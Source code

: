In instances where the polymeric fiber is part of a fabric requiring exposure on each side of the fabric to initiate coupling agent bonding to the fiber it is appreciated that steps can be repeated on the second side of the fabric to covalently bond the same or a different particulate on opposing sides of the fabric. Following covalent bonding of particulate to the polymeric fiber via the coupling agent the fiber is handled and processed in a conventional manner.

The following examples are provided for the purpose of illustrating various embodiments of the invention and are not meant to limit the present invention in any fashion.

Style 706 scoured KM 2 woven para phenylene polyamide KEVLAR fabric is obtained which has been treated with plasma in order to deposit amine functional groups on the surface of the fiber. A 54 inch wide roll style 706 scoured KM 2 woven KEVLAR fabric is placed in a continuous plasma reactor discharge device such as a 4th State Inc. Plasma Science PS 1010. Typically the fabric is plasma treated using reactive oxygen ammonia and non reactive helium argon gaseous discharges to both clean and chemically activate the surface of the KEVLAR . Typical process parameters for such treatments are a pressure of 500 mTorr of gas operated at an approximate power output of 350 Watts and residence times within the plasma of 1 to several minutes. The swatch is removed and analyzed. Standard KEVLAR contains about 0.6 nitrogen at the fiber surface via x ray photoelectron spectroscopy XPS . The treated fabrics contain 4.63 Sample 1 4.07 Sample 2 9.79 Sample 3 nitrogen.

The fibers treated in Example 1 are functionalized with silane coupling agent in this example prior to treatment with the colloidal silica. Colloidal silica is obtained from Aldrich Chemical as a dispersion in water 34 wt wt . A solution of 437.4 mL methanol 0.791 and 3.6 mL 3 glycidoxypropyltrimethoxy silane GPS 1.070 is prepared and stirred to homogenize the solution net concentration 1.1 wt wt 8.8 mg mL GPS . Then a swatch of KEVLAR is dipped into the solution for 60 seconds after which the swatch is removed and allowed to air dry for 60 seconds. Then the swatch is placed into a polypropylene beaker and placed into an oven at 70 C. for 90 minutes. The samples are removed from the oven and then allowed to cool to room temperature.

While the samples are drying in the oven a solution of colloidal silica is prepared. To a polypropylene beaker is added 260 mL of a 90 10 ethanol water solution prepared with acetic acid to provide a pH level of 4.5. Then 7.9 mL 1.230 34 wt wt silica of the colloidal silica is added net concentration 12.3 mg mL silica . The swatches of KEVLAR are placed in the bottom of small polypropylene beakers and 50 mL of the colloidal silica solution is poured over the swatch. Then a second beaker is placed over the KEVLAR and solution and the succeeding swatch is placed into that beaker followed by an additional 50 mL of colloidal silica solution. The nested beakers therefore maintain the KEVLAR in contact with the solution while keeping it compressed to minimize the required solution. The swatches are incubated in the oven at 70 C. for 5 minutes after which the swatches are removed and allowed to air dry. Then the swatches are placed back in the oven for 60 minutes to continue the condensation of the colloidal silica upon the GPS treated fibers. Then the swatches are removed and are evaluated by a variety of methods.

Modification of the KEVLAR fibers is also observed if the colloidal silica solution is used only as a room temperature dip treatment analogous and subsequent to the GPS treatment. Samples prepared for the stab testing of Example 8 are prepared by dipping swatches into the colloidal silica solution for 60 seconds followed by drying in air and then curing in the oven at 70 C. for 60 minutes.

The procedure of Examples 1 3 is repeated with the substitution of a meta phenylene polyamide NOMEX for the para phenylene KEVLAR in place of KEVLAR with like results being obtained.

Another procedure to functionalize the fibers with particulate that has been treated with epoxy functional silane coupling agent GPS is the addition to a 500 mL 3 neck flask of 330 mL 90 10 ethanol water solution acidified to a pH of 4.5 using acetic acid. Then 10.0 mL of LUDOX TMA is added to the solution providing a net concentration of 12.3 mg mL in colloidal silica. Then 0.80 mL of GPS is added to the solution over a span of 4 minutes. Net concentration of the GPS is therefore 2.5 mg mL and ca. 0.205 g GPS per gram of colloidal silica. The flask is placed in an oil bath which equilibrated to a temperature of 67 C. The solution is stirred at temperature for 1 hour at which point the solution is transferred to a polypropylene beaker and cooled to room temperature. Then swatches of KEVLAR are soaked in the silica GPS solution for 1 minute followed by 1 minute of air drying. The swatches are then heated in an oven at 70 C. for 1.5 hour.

····················

◆ Task details
Which lines belong in the answer? Exactly those from the first line of the entries through the line holding "The following examples", inclusive, copied unchanged.

◆ Response to this task
Source code

:In instances where the polymeric fiber is part of a fabric requiring exposure on each side of the fabric to initiate coupling agent bonding to the fiber it is appreciated that steps can be repeated on the second side of the fabric to covalently bond the same or a different particulate on opposing sides of the fabric. Following covalent bonding of particulate to the polymeric fiber via the coupling agent the fiber is handled and processed in a conventional manner.

The following examples are provided for the purpose of illustrating various embodiments of the invention and are not meant to limit the present invention in any fashion.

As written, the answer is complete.